UBS' XVIX page here, including factsheet, and prospectus. XVIX is designed to track S&P 500 VIX Futures Term-Structure Index Excess Return, available on Bloomberg as SPVXTSER. The underlying is a daily rebalanced index of :
- short 50% of Short-term VIX futures index, based on which VXX trades,
- long 100% of Mid-term VIX futures index, based on which VXZ trades.
I took the data for the last 5 years (19-Jan-2006 to 19-Jan-2010) and reproduced the underlying indexes, labeled as their corresponding ETFs, in the same colors as UBS' website. According to my calculations in the past 5 years index rose 193%, or 24% annualized, with the maximum drawdown of 15% in the fall of 2008 (the drawdown lasted only two months) . Performance by the year is as follows:
- 2006 Return 11%, MDD 12%
- 2007 Return 18%, MDD 15%
- 2008 Return 14%, MDD 15%
- 2009 Return 24%, MDD 10%
- 2010 Return 55%, MDD 5%
Why did the analysts at UBS chose this particular set of parameters -0.5/+1 for the ETF? I have compared other possible allocation ratios from -2/+1 to 0/+1, and calculated sharpe ratio (return / standard deviation) and calmar ratio (return / maximum drawdown).
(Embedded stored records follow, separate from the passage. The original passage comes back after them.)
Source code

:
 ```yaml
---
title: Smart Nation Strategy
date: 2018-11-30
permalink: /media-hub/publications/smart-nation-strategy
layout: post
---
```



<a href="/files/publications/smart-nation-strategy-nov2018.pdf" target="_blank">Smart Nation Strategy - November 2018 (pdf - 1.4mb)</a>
So in my simulation I am always short VXX, and long VXZ, starting from short twice VXX on the left, to short no VXX and just long VXZ on the right. Before I calculate the ratios I adjust portfolio weights to have the same notional (1.5) as XVIX.
Allocating -0.54/+0.96 results in the highest sharpe ratio, and -0.48/1.02 in the highest calmar ratio.One can plainly see that in hindsight the best allocation is very close to -0.5/+1 XVIX allocation.
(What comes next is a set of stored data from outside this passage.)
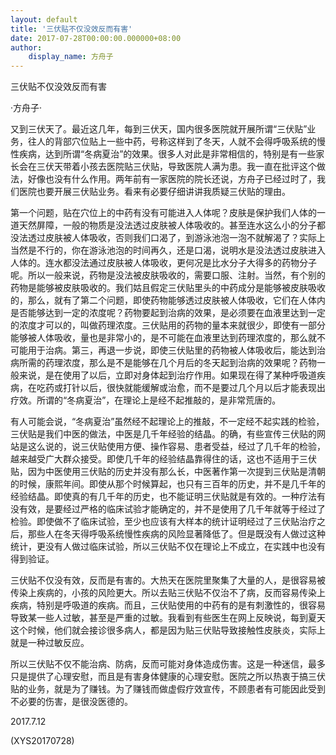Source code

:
 ```yaml
---
layout: default
title: '三伏贴不仅没效反而有害'
date: 2017-07-28T00:00:00.000000+08:00
author:
    display_name: 方舟子
---
```


三伏贴不仅没效反而有害

·方舟子·

又到三伏天了。最近这几年，每到三伏天，国内很多医院就开展所谓“三伏贴”业务，往人的背部穴位贴上一些中药，号称这样到了冬天，人就不会得呼吸系统的慢性疾病，达到所谓“冬病夏治”的效果。很多人对此是非常相信的，特别是有一些家长会在三伏天带着小孩去医院贴三伏贴，导致医院人满为患。我一直在批评这个做法，好像也没有什么作用。两年前有一家医院的院长还说，方舟子已经过时了，我们医院也要开展三伏贴业务。看来有必要仔细讲讲我质疑三伏贴的理由。

第一个问题，贴在穴位上的中药有没有可能进入人体呢？皮肤是保护我们人体的一道天然屏障，一般的物质是没法透过皮肤被人体吸收的。甚至连水这么小的分子都没法透过皮肤被人体吸收，否则我们口渴了，到游泳池泡一泡不就解渴了？实际上当然是不行的，你在游泳池泡的时间再久，还是口渴，说明水是没法透过皮肤进入人体的。连水都没法通过皮肤被人体吸收，更何况是比水分子大得多的药物分子呢。所以一般来说，药物是没法被皮肤吸收的，需要口服、注射。当然，有个别的药物是能够被皮肤吸收的。我们姑且假定三伏贴里头的中药成分是能够被皮肤吸收的，那么，就有了第二个问题，即使药物能够透过皮肤被人体吸收，它们在人体内是否能够达到一定的浓度呢？药物要起到治病的效果，是必须要在血液里达到一定的浓度才可以的，叫做药理浓度。三伏贴用的药物的量本来就很少，即使有一部分能够被人体吸收，量也是非常小的，是不可能在血液里达到药理浓度的，那么就不可能用于治病。第三，再退一步说，即使三伏贴里的药物被人体吸收后，能达到治病所需的药理浓度，那么是不是能够在几个月后的冬天起到治病的效果呢？药物一般来说，是在使用了以后，立即对身体起到治疗作用。如果现在得了某种呼吸道疾病，在吃药或打针以后，很快就能缓解或治愈，而不是要过几个月以后才能表现出疗效。所谓的“冬病夏治”，在理论上是经不起推敲的，是非常荒唐的。

有人可能会说，“冬病夏治”虽然经不起理论上的推敲，不一定经不起实践的检验，三伏贴是我们中医的做法，中医是几千年经验的结晶。的确，有些宣传三伏贴的网站是这么说的，说三伏贴使用方便、操作容易、患者受益，经过了几千年的检验，越来越受广大群众接受。即使几千年的经验结晶靠得住的话，这也不适用于三伏贴，因为中医使用三伏贴的历史并没有那么长，中医著作第一次提到三伏贴是清朝的时候，康熙年间。即使从那个时候算起，也只有三百年的历史，并不是几千年的经验结晶。即使真的有几千年的历史，也不能证明三伏贴就是有效的。一种疗法有没有效，是要经过严格的临床试验才能确定的，并不是使用了几千年就等于经过了检验。即使做不了临床试验，至少也应该有大样本的统计证明经过了三伏贴治疗之后，那些人在冬天得呼吸系统慢性疾病的风险显著降低了。但是既没有人做过这种统计，更没有人做过临床试验，所以三伏贴不仅在理论上不成立，在实践中也没有得到验证。

三伏贴不仅没有效，反而是有害的。大热天在医院里聚集了大量的人，是很容易被传染上疾病的，小孩的风险更大。所以去贴三伏贴不仅治不了病，反而容易传染上疾病，特别是呼吸道的疾病。而且，三伏贴使用的中药有的是有刺激性的，很容易导致某一些人过敏，甚至是严重的过敏。我看到有些医生在网上反映说，每到夏天这个时候，他们就会接诊很多病人，都是因为贴三伏贴导致接触性皮肤炎，实际上就是一种过敏反应。

所以三伏贴不仅不能治病、防病，反而可能对身体造成伤害。这是一种迷信，最多只是提供了心理安慰，而且是有害身体健康的心理安慰。医院之所以热衷于搞三伏贴的业务，就是为了赚钱。为了赚钱而做虚假疗效宣传，不顾患者有可能因此受到不必要的伤害，是很没医德的。

2017.7.12

(XYS20170728)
Are these parameters stable? Using calmar ratio the best allocations for different years are
- 2006 -0.66/0.84
- 2007 -0.40/1.10
- 2008 0.00/1.50
- 2009 -0.62/0.88
- 2010 -0.54/0.96
Using sharpe ratio the best allocations for different years are
- 2006 -0.75/0.75
- 2007 -0.37/1.13
- 2008 -0.29/1.21
- 2009 -0.62/0.88
- 2010 -0.53/0.97
Although range of parameters seems to be wider, 2008 is not an anomaly in this optimization. The total performance now ranges from 20% to 35% with MDD from 21% to 41%. Ignoring 2010 performance now ranges from 21% to 22% with MDD from 22% to 41%.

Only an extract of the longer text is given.